» PROBLEM TO WORK ON:
Retype, word for word, every line of the records below starting at the one that contains "aber nicht getestet." and ending at the one that contains "todas las encarnaciones"; include both of those lines and nothing more.

» Stored data entries:
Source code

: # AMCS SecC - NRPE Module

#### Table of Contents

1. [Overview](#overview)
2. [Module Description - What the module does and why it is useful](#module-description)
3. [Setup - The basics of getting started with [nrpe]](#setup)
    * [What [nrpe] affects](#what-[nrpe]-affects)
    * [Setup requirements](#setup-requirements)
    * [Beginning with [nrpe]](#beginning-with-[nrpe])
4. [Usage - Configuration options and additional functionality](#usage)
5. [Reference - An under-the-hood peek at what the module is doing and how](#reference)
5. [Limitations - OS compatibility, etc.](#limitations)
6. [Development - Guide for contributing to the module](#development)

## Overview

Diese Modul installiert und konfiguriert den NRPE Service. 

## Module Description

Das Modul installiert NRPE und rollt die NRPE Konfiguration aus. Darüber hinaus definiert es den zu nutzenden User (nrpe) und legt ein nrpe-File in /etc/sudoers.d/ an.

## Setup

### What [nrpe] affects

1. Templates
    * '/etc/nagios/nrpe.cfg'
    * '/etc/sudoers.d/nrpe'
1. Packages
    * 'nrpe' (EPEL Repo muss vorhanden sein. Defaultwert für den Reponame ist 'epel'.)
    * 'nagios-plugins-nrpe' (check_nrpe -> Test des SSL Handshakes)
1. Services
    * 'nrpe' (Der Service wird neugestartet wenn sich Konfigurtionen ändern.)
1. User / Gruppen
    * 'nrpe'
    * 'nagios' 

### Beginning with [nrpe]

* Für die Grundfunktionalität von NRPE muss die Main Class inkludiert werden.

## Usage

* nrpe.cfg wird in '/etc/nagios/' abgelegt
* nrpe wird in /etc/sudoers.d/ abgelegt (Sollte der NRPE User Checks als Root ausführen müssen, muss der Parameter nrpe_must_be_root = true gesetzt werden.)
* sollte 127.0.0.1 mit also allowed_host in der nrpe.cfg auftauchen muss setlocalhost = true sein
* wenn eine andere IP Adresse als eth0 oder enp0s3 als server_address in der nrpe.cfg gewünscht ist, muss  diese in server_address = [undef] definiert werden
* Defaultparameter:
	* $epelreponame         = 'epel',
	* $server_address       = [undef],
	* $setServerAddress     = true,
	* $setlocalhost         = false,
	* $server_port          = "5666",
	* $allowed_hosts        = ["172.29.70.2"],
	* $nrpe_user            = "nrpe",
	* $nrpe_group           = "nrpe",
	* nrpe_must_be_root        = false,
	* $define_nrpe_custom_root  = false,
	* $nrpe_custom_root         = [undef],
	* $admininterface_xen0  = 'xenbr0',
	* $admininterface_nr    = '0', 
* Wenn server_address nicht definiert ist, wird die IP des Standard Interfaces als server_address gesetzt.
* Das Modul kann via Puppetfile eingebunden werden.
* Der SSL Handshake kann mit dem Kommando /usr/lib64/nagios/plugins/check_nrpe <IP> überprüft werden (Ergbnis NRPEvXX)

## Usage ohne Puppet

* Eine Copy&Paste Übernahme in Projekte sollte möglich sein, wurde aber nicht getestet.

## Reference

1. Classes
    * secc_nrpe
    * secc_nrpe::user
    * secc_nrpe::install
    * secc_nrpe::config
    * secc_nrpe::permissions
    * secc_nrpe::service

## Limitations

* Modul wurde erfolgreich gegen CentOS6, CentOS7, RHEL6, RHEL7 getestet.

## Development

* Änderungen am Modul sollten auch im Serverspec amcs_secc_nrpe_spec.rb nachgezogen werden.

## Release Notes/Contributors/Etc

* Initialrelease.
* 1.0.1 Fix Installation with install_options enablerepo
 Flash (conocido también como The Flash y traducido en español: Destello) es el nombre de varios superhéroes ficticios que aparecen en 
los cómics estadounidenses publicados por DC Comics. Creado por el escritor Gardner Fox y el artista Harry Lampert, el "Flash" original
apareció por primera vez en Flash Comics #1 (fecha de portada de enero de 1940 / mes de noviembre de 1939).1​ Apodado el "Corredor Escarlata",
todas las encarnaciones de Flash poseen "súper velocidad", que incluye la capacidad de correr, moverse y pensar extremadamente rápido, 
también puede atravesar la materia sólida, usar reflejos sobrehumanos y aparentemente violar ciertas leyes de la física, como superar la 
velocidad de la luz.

» TASK RESPONSE:
* Eine Copy&Paste Übernahme in Projekte sollte möglich sein, wurde aber nicht getestet.

## Reference

1. Classes
    * secc_nrpe
    * secc_nrpe::user
    * secc_nrpe::install
    * secc_nrpe::config
    * secc_nrpe::permissions
    * secc_nrpe::service

## Limitations

* Modul wurde erfolgreich gegen CentOS6, CentOS7, RHEL6, RHEL7 getestet.

## Development

* Änderungen am Modul sollten auch im Serverspec amcs_secc_nrpe_spec.rb nachgezogen werden.

## Release Notes/Contributors/Etc

* Initialrelease.
* 1.0.1 Fix Installation with install_options enablerepo
 Flash (conocido también como The Flash y traducido en español: Destello) es el nombre de varios superhéroes ficticios que aparecen en 
los cómics estadounidenses publicados por DC Comics. Creado por el escritor Gardner Fox y el artista Harry Lampert, el "Flash" original
apareció por primera vez en Flash Comics #1 (fecha de portada de enero de 1940 / mes de noviembre de 1939).1​ Apodado el "Corredor Escarlata",
todas las encarnaciones de Flash poseen "súper velocidad", que incluye la capacidad de correr, moverse y pensar extremadamente rápido, 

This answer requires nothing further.